== Segment start ==

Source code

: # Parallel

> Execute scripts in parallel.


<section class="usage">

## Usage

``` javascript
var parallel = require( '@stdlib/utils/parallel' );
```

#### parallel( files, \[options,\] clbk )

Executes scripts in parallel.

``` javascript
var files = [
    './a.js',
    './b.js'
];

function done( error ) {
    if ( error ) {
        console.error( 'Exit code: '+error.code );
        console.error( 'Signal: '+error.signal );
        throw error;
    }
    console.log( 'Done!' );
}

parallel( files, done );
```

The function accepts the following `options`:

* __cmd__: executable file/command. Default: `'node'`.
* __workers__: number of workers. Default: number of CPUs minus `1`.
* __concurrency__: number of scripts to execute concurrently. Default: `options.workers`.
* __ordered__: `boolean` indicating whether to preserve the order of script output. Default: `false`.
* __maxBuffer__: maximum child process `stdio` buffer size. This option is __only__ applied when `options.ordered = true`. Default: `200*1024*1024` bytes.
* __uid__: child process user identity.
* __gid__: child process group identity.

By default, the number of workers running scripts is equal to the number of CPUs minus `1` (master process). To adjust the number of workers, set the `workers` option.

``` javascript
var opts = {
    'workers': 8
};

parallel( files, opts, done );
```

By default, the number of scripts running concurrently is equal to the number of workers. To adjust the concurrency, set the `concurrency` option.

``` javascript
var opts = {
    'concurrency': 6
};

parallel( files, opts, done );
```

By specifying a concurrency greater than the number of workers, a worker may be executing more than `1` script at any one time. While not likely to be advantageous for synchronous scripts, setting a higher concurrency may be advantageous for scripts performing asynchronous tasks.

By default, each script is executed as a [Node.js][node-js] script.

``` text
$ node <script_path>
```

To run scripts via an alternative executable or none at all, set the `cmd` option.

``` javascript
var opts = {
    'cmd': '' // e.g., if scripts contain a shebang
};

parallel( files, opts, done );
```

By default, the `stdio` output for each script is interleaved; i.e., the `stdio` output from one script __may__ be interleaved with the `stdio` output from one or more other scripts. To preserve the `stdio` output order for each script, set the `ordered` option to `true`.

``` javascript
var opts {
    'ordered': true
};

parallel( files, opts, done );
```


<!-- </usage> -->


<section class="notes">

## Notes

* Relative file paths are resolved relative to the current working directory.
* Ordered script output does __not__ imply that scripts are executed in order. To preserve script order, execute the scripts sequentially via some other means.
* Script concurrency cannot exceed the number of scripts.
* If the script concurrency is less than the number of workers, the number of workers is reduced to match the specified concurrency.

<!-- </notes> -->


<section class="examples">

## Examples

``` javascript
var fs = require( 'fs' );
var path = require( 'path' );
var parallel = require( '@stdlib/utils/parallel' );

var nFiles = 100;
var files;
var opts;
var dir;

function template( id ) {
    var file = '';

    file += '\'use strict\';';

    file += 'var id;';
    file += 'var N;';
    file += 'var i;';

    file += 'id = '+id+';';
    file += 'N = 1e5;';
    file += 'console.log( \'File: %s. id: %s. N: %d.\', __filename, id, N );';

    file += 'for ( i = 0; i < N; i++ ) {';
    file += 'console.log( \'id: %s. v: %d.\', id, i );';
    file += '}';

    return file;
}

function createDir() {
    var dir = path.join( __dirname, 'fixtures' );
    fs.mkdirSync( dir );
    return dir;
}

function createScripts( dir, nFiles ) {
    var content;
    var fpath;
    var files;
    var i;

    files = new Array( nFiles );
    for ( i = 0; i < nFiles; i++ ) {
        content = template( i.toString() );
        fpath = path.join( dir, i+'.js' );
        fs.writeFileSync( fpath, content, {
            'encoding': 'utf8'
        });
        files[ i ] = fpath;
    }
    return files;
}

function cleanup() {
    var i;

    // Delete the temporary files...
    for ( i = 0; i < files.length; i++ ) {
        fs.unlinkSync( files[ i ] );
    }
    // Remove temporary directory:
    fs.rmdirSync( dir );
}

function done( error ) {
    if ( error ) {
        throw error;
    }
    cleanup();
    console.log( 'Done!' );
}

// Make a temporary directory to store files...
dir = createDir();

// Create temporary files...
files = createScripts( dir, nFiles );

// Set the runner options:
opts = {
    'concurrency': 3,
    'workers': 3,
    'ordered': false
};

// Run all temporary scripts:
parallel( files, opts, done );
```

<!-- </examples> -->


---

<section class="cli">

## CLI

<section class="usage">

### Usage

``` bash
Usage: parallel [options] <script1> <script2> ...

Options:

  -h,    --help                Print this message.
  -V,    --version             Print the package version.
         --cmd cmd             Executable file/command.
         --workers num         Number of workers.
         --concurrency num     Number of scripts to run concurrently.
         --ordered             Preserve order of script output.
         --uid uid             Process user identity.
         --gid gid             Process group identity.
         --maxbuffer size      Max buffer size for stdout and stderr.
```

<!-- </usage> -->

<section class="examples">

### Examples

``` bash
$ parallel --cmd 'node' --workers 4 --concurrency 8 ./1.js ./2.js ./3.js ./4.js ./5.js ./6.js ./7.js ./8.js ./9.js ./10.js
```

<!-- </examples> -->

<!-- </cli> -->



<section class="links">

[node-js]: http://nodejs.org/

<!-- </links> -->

== Segment end ==

Task statement:
Find the string "require" in the data. Report each line it appears in.

Solution to the exercise:
var parallel = require( '@stdlib/utils/parallel' );
var fs = require( 'fs' );
var path = require( 'path' );
var parallel = require( '@stdlib/utils/parallel' );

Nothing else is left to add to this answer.